_Task requirements:_ Return the complete listing exactly as it reads, with each picture removed.

### Material for this exercise

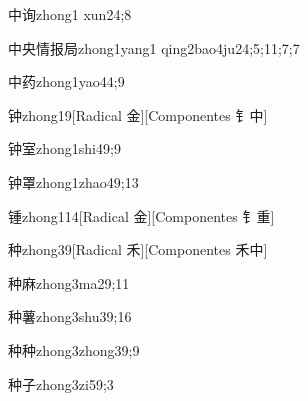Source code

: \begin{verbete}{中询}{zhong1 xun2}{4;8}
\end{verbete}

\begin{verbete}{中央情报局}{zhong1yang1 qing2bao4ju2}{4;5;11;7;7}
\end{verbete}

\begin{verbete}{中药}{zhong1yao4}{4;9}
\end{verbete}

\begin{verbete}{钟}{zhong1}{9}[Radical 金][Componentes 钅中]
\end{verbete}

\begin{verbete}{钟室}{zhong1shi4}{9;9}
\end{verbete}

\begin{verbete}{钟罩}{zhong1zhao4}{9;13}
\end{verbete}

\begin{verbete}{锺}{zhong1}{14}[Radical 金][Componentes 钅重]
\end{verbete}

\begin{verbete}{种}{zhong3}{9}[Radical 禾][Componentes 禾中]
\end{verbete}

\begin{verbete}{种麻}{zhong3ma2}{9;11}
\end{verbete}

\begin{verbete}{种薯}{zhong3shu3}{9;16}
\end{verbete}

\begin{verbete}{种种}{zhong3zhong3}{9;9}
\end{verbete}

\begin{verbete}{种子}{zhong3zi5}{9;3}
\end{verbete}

######

_Response:_
Source code

: \begin{verbete}{中询}{zhong1 xun2}{4;8}
\end{verbete}

\begin{verbete}{中央情报局}{zhong1yang1 qing2bao4ju2}{4;5;11;7;7}
\end{verbete}

\begin{verbete}{中药}{zhong1yao4}{4;9}
\end{verbete}

\begin{verbete}{钟}{zhong1}{9}[Radical 金][Componentes 钅中]
\end{verbete}

\begin{verbete}{钟室}{zhong1shi4}{9;9}
\end{verbete}

\begin{verbete}{钟罩}{zhong1zhao4}{9;13}
\end{verbete}

\begin{verbete}{锺}{zhong1}{14}[Radical 金][Componentes 钅重]
\end{verbete}

\begin{verbete}{种}{zhong3}{9}[Radical 禾][Componentes 禾中]
\end{verbete}

\begin{verbete}{种麻}{zhong3ma2}{9;11}
\end{verbete}

\begin{verbete}{种薯}{zhong3shu3}{9;16}
\end{verbete}

\begin{verbete}{种种}{zhong3zhong3}{9;9}
\end{verbete}

\begin{verbete}{种子}{zhong3zi5}{9;3}
\end{verbete}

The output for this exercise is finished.